** Opening Input material block **

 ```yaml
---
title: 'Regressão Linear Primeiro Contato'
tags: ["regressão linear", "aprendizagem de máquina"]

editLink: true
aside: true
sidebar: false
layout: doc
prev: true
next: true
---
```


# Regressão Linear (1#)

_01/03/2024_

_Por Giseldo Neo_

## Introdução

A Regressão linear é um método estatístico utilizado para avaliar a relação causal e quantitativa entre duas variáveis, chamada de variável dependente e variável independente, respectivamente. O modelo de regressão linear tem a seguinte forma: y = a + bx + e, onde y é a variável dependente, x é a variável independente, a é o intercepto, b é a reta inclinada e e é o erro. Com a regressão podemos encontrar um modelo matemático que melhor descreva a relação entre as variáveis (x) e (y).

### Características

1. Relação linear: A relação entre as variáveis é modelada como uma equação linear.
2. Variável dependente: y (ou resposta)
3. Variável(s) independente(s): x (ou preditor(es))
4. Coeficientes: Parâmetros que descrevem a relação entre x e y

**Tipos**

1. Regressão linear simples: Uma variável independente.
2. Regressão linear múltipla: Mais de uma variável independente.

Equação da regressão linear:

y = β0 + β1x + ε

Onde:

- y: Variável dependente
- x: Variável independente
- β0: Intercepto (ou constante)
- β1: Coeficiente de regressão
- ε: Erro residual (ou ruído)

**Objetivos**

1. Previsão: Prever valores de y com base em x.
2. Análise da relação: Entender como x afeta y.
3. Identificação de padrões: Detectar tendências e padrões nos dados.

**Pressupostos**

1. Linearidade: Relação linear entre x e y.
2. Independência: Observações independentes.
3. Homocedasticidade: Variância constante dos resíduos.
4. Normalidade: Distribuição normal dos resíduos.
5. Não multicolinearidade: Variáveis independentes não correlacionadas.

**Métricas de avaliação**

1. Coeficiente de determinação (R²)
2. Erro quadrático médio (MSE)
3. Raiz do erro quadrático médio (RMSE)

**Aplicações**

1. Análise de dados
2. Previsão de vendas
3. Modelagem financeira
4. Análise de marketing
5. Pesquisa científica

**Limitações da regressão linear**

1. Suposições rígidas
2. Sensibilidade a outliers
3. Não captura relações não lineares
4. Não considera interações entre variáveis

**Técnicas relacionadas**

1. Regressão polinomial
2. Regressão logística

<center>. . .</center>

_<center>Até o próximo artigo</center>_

** Closing Input material block **

Your goal
Could you retype every record above exactly as it appears?

Solution for this problem
 ```yaml
---
title: 'Regressão Linear Primeiro Contato'
tags: ["regressão linear", "aprendizagem de máquina"]

editLink: true
aside: true
sidebar: false
layout: doc
prev: true
next: true
---
```


# Regressão Linear (1#)

_01/03/2024_

_Por Giseldo Neo_

## Introdução

A Regressão linear é um método estatístico utilizado para avaliar a relação causal e quantitativa entre duas variáveis, chamada de variável dependente e variável independente, respectivamente. O modelo de regressão linear tem a seguinte forma: y = a + bx + e, onde y é a variável dependente, x é a variável independente, a é o intercepto, b é a reta inclinada e e é o erro. Com a regressão podemos encontrar um modelo matemático que melhor descreva a relação entre as variáveis (x) e (y).

### Características

1. Relação linear: A relação entre as variáveis é modelada como uma equação linear.
2. Variável dependente: y (ou resposta)
3. Variável(s) independente(s): x (ou preditor(es))
4. Coeficientes: Parâmetros que descrevem a relação entre x e y

**Tipos**

1. Regressão linear simples: Uma variável independente.
2. Regressão linear múltipla: Mais de uma variável independente.

Equação da regressão linear:

y = β0 + β1x + ε

Onde:

- y: Variável dependente
- x: Variável independente
- β0: Intercepto (ou constante)
- β1: Coeficiente de regressão
- ε: Erro residual (ou ruído)

**Objetivos**

1. Previsão: Prever valores de y com base em x.
2. Análise da relação: Entender como x afeta y.
3. Identificação de padrões: Detectar tendências e padrões nos dados.

**Pressupostos**

1. Linearidade: Relação linear entre x e y.
2. Independência: Observações independentes.
3. Homocedasticidade: Variância constante dos resíduos.
4. Normalidade: Distribuição normal dos resíduos.
5. Não multicolinearidade: Variáveis independentes não correlacionadas.

**Métricas de avaliação**

1. Coeficiente de determinação (R²)
2. Erro quadrático médio (MSE)
3. Raiz do erro quadrático médio (RMSE)

**Aplicações**

1. Análise de dados
2. Previsão de vendas
3. Modelagem financeira
4. Análise de marketing
5. Pesquisa científica

**Limitações da regressão linear**

1. Suposições rígidas
2. Sensibilidade a outliers
3. Não captura relações não lineares
4. Não considera interações entre variáveis

**Técnicas relacionadas**

1. Regressão polinomial
2. Regressão logística

<center>. . .</center>

_<center>Até o próximo artigo</center>_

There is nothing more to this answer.